Another consideration is the workflow you choose for shooting in the streets. I use as a reference the pattern of the three Fs: fishing, following, finding. «Following» a subject along the street almost suggest itself: this is your main character, get near it to fill your frame and open the lens with a f-stop of 2.8 or less. You have to be careful because of the limitations of the planes in focus. It all depends of the speed of your subject, your distance (closer you get, less depth of field), and the f-stop. If your subject is moving there is a great chance to get it out of focus (for the very shallow depth of field). Only practice—with continuous auto-focus in a single point—and taking 3 or more shots will allow to catch all in focus with big apertures. When «fishing» subjects in a pretty or interesting backdrop, you can plan beforehand your settings, take intelligent decisions: one layer, two or more layers, etc. By fishing you decide your apertures, if the expected subject will be all in the frame or the background must be sharp. And finally, by «finding» the unexpected in the streets, you have no other than pure luck, the serendipity governs, you should have to be quick, no matter what your setting are: you shoot. Generally, when nothing is apparent and you are wandering expecting something to happen, you presets to f/8 and focus near to 2 meters, or so, ready to shot immediately.
Program mode and perfect gear
The last two items are less strict. As I said before, many street photographers use Manual mode, pre-setting the aperture, the shutter speed and the ISO, based on experience and light conditions. The good result is a common appearance along all their pictures. The bad thing is the missing opportunities when the subject or light conditions quickly varies. Nowadays, shooting raw solves many of those problems, and you can adjust any picture in post-production. In Aperture and Shutter Priorities, when and why I discuss my choices in that direction. I prefer Aperture priority for common outdoors situations, changing to Shutter priority in indoors or when my subject, or me, are moving fast. Setting the Shutter speed 1/250th avoids to me the camera shake and most of the motion blur. Less than that can avoid camera shake, but no always the motion blur with moving figures.

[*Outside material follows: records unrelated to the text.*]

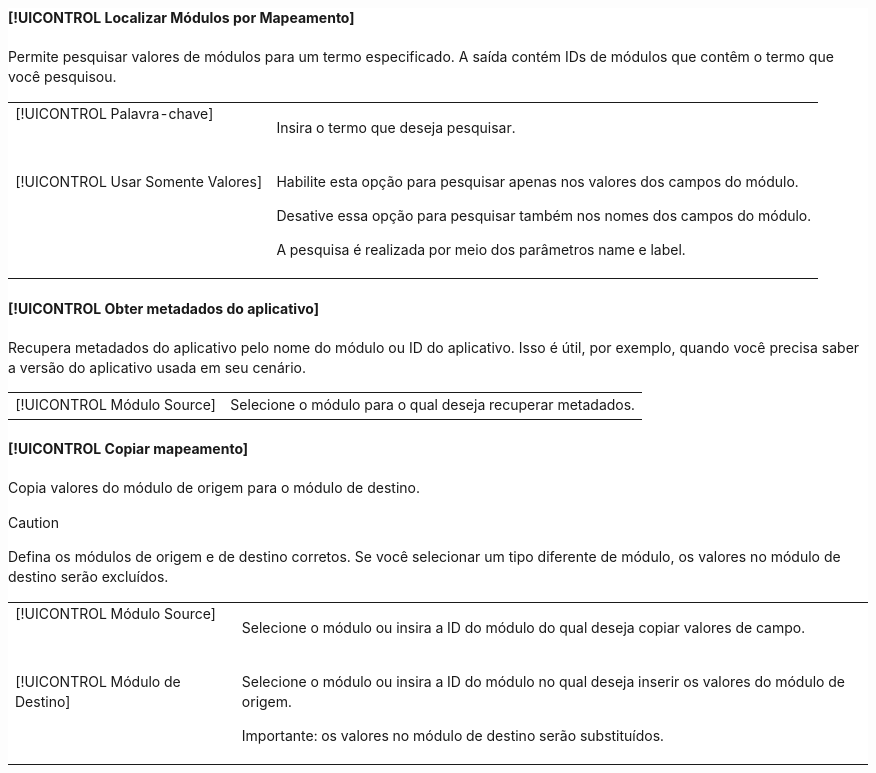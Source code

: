 #### [!UICONTROL Localizar Módulos por Mapeamento]

Permite pesquisar valores de módulos para um termo especificado. A saída contém IDs de módulos que contêm o termo que você pesquisou.

<table style="table-layout:auto">
 <col> 
 <col> 
 <tbody> 
  <tr> 
   <td role="rowheader">[!UICONTROL Palavra-chave]</td> 
   <td> <p> Insira o termo que deseja pesquisar. </p> </td> 
  </tr> 
  <tr> 
   <td role="rowheader"> <p>[!UICONTROL Usar Somente Valores]</p> </td> 
   <td> <p>Habilite esta opção para pesquisar apenas nos valores dos campos do módulo.</p> <p>Desative essa opção para pesquisar também nos nomes dos campos do módulo.</p> <p>A pesquisa é realizada por meio dos parâmetros name e label.</p> </td> 
  </tr> 
 </tbody> 
</table>

#### [!UICONTROL Obter metadados do aplicativo]

Recupera metadados do aplicativo pelo nome do módulo ou ID do aplicativo. Isso é útil, por exemplo, quando você precisa saber a versão do aplicativo usada em seu cenário.

<table style="table-layout:auto">
    <tr>
        <td>[!UICONTROL Módulo Source]</td>
        <td>Selecione o módulo para o qual deseja recuperar metadados.</td>
    </tr>
</table>

#### [!UICONTROL Copiar mapeamento]

Copia valores do módulo de origem para o módulo de destino.

>[!CAUTION]
>
>Defina os módulos de origem e de destino corretos. Se você selecionar um tipo diferente de módulo, os valores no módulo de destino serão excluídos.

<table style="table-layout:auto">
 <col> 
 <col> 
 <tbody> 
  <tr> 
   <td role="rowheader">[!UICONTROL Módulo Source]</td> 
   <td> <p> Selecione o módulo ou insira a ID do módulo do qual deseja copiar valores de campo.</p> </td> 
  </tr> 
  <tr> 
   <td role="rowheader"> <p>[!UICONTROL Módulo de Destino]</p> </td> 
   <td> <p>Selecione o módulo ou insira a ID do módulo no qual deseja inserir os valores do módulo de origem.</p> <p>Importante: os valores no módulo de destino serão substituídos.</p> </td> 
  </tr> 
 </tbody> 
</table>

Finally, I shoot with a DSLR APS-C body. It’s a semi-pro camera with excellent configuration capabilities and high quality sensor. Not two lite, not too discrete. I miss however a tilt LCD display. It would allow me to shoot from the hip and to change easily the perspective of the eye (down or up as wish). It also would allow me to be more discrete in close distance with my subjects. A light mirrorless camera come to mind. It’s too complicate for me to carry my DSLR everywhere. A pocket-size camera would motivate me to get my gear everywhere, not missing opportunities of good shots when making errands in the streets or in my free-time of the regular working week. Next year…maybe.